Source records
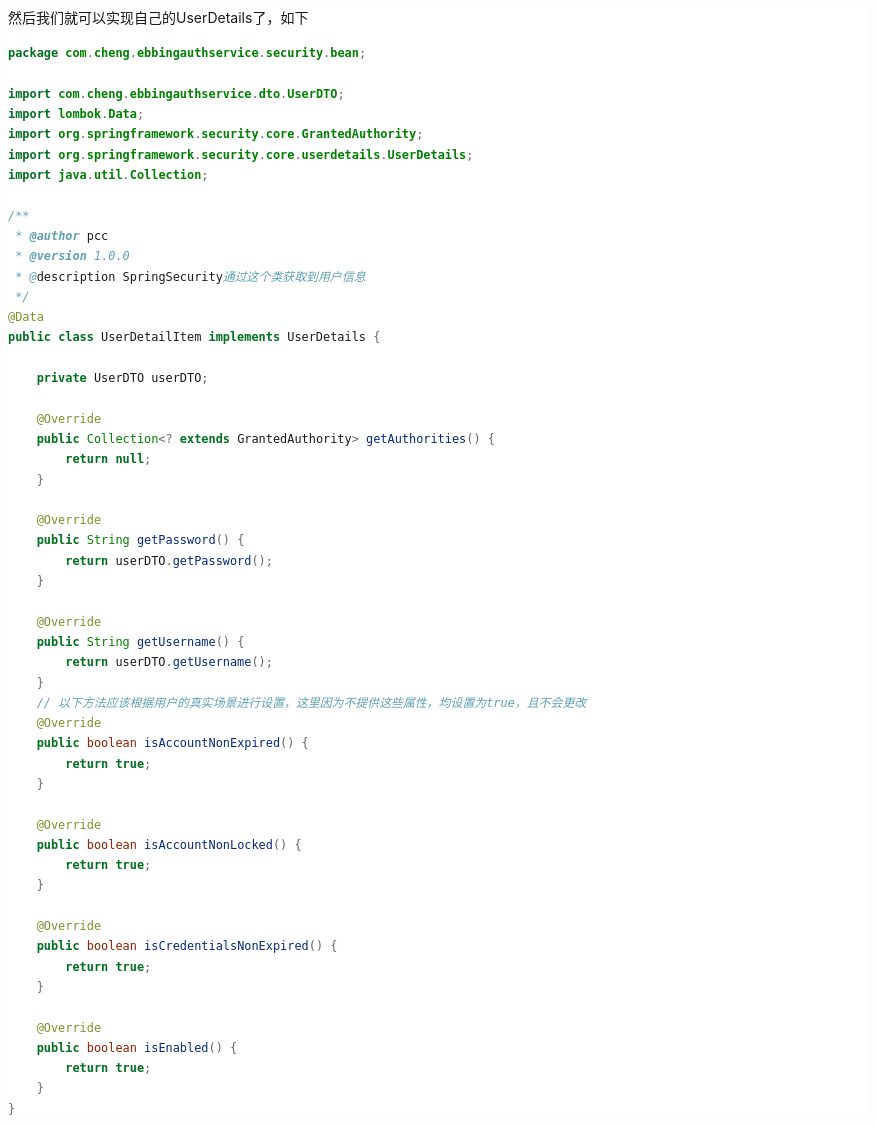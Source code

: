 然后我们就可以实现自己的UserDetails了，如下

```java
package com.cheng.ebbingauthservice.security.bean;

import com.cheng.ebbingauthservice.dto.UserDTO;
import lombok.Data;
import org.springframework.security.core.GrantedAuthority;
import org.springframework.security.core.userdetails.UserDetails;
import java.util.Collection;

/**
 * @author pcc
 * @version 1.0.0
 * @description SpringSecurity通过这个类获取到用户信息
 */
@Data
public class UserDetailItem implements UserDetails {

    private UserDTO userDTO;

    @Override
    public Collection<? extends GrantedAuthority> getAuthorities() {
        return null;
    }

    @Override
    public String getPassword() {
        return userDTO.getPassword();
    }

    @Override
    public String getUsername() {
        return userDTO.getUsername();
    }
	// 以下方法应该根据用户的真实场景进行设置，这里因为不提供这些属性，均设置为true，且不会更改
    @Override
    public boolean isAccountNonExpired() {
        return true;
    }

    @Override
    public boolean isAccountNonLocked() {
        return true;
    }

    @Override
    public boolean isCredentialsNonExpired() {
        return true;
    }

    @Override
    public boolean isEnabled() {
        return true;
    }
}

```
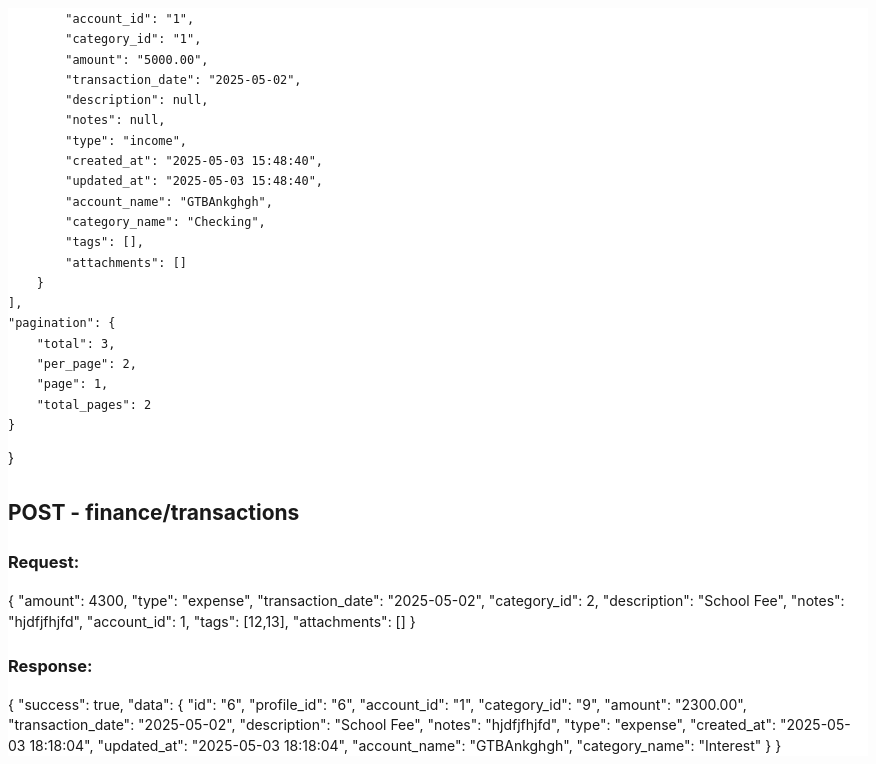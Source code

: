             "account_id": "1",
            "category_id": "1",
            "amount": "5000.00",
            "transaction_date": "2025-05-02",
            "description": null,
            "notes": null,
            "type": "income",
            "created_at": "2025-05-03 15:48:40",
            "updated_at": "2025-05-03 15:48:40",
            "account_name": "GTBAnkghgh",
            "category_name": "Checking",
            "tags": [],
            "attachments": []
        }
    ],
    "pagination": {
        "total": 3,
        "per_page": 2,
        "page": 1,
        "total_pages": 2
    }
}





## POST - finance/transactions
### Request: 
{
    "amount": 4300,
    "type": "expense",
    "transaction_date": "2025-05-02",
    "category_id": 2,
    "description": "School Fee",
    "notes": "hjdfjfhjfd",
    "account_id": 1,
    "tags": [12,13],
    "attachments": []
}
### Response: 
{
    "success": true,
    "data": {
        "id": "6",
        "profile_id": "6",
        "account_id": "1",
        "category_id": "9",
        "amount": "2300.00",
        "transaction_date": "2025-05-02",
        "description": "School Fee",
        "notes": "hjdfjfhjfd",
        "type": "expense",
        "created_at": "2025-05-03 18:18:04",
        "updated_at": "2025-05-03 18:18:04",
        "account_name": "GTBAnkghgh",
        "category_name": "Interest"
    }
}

(DIRECTIONS FOR THIS TASK):
Copy out the lines of the records above in which the string "null" appears.

(SOLUTION TO THIS TASK):
        return null;
            "description": null,
            "notes": null,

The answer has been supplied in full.